We don't talk enough about the substandard research quality of articles published in leading social science journals.
A recent Contemporary Security Policy Journal article (below) (mis)used a policy analysis that I published a few years ago with the NATO Defense College as evidence to support the authors' claim that NATO is a "purveyor of facts and truth."
This represents an obvious case of 'evidence hunting' (having a favorite idea drive a selective data search, instead of doing it the other way around and letting the data lead to the idea). This 'data hunting' effort is rather obvious - the authors did not go beyond the first page, took the ideas out of context, and failed to do the very basic homework of figuring out that the publications of the NDC do not represent the official policy of the Alliance. These are typical scholarly and analytic contributions expressing the views of their authors. In fact, many ideas appear in the NDC publications because they are not part of NATO policy. Many other pieces of 'evidence' in this CSP article are similarly pulled out of thin air, as the presented facts represent phenomena different from the one that the authors invoke.
I am surprised that these details escaped the attention of the journal editors and reviewers.

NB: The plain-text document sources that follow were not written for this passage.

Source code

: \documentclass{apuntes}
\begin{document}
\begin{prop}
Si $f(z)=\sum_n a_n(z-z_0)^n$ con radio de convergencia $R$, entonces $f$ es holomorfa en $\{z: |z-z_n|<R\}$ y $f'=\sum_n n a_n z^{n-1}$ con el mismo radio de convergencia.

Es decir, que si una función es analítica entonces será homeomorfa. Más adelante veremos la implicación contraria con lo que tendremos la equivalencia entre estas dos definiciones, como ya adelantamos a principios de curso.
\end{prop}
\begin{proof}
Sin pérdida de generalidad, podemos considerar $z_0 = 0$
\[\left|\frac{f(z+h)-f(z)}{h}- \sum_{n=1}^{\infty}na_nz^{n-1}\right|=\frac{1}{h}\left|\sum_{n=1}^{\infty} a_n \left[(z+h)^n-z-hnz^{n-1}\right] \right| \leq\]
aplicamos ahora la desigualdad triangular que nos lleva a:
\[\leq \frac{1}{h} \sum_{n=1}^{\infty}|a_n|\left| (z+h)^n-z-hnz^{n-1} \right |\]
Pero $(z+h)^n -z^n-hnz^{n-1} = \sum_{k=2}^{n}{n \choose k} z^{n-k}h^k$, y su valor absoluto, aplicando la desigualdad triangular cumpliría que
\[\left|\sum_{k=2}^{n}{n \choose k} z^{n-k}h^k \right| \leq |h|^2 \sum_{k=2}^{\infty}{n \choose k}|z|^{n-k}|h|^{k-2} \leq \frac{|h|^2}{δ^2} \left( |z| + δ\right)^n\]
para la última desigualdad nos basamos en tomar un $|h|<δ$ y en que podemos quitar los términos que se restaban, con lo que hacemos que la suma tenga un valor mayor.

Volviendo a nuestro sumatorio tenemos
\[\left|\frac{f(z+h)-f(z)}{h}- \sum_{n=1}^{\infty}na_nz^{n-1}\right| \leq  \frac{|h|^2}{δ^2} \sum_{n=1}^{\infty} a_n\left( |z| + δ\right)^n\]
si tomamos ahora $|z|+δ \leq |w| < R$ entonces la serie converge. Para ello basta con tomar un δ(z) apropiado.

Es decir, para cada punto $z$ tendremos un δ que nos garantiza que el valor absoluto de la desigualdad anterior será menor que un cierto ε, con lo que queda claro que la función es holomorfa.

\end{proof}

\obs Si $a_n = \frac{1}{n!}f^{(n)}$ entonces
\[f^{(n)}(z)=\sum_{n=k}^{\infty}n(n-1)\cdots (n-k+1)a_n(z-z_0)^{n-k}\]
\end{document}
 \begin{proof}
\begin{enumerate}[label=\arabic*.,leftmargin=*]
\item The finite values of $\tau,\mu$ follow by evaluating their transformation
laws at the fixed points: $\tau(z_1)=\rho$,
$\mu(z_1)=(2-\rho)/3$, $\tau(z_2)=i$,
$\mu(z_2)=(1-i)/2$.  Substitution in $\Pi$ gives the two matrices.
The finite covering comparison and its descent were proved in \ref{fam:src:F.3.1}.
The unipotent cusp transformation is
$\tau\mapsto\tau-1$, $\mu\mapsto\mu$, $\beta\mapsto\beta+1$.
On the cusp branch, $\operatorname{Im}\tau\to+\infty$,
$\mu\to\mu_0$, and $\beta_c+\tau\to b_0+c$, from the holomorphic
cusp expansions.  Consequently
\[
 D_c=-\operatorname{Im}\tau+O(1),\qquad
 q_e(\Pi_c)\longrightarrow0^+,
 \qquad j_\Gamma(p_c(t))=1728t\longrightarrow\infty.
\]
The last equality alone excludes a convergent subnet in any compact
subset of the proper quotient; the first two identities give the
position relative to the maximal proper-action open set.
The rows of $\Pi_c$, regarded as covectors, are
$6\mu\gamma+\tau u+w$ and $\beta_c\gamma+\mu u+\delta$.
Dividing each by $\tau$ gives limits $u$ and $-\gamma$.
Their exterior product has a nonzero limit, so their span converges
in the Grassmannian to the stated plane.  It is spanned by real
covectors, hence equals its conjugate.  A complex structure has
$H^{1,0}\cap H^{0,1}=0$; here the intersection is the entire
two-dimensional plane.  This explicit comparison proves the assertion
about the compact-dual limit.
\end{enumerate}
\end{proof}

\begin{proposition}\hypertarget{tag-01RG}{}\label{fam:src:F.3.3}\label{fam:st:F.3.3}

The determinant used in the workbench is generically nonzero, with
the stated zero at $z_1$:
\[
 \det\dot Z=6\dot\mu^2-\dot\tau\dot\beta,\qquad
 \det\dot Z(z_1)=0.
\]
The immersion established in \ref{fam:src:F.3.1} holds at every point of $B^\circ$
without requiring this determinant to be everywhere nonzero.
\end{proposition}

In reality, my NDC-published analysis generally pointed out that the informational space - a virtual space that does not have national borders and where sovereignty is heavily contested (a positive observation & not a normative one) - is becoming an area of systematic interstate competition, which de facto transforms that space into another operational domain of modern war. Given that it is a policy analysis, the paper provides practical recommendations with justifications for the proposed policy measures.
Methodologically, the CSP article could have been significantly strengthened by examining processes of intentionality in NATO policies and actions, and identifying evidence that is truly indicative of these processes. If evidence to the contrary is prevalent generally, the authors could examine certain narrow issue areas. If evidence again contradicts the initial hypothesis, such a research paper would also have its value. In its current form, however, the CSP article provides manipulated evidence, as it presents it as a distorted image.